++++ Information ++++

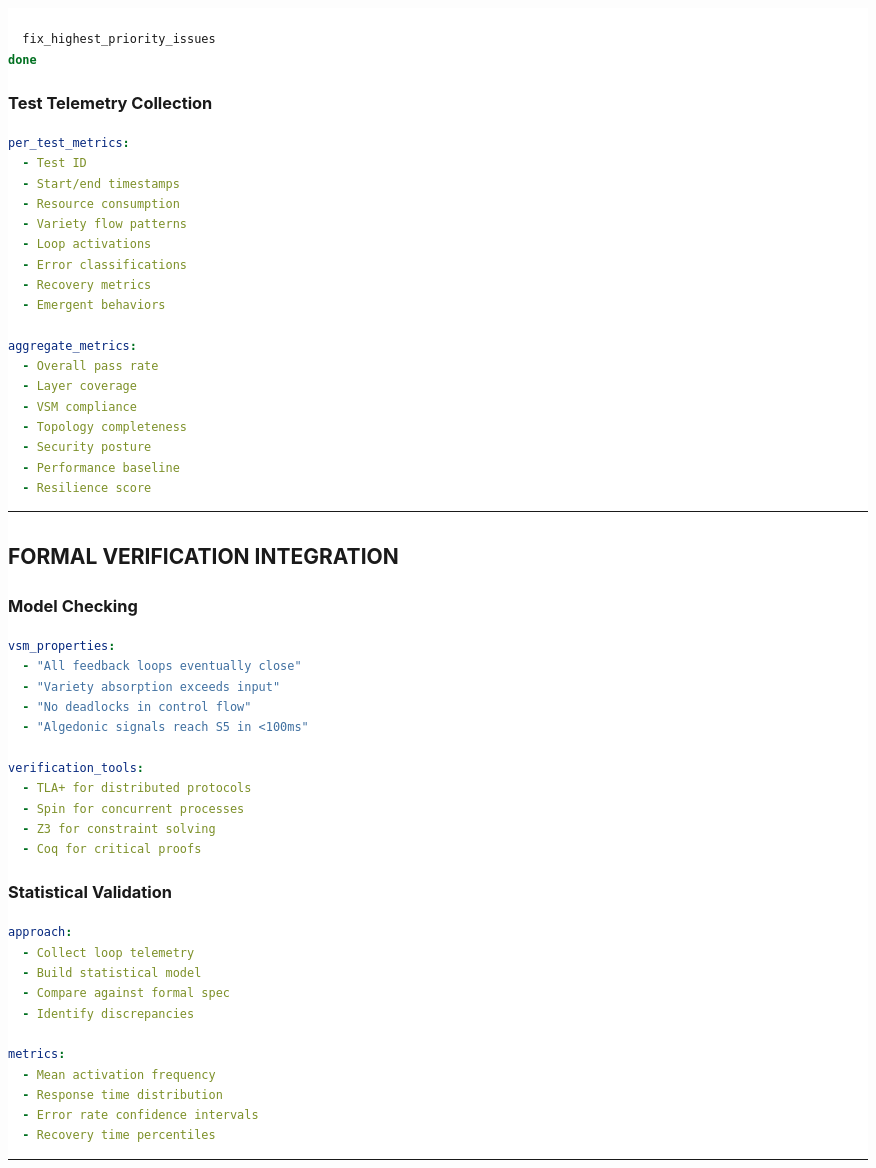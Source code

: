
 ```bash
  
  fix_highest_priority_issues
done
```

### Test Telemetry Collection
```yaml
per_test_metrics:
  - Test ID
  - Start/end timestamps
  - Resource consumption
  - Variety flow patterns
  - Loop activations
  - Error classifications
  - Recovery metrics
  - Emergent behaviors
  
aggregate_metrics:
  - Overall pass rate
  - Layer coverage
  - VSM compliance
  - Topology completeness
  - Security posture
  - Performance baseline
  - Resilience score
```

---

## FORMAL VERIFICATION INTEGRATION

### Model Checking
```yaml
vsm_properties:
  - "All feedback loops eventually close"
  - "Variety absorption exceeds input"
  - "No deadlocks in control flow"
  - "Algedonic signals reach S5 in <100ms"
  
verification_tools:
  - TLA+ for distributed protocols
  - Spin for concurrent processes
  - Z3 for constraint solving
  - Coq for critical proofs
```

### Statistical Validation
```yaml
approach:
  - Collect loop telemetry
  - Build statistical model
  - Compare against formal spec
  - Identify discrepancies
  
metrics:
  - Mean activation frequency
  - Response time distribution
  - Error rate confidence intervals
  - Recovery time percentiles
```

---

++++

● **Task item**:
Please reproduce exactly and only the lines from the first line of the records through the line containing "## FORMAL VERIFICATION INTEGRATION", both included, omitting any pictures.

● **Result for this exercise**:
Source code

:
 ```bash
  
  fix_highest_priority_issues
done
```

### Test Telemetry Collection
```yaml
per_test_metrics:
  - Test ID
  - Start/end timestamps
  - Resource consumption
  - Variety flow patterns
  - Loop activations
  - Error classifications
  - Recovery metrics
  - Emergent behaviors
  
aggregate_metrics:
  - Overall pass rate
  - Layer coverage
  - VSM compliance
  - Topology completeness
  - Security posture
  - Performance baseline
  - Resilience score
```

---

## FORMAL VERIFICATION INTEGRATION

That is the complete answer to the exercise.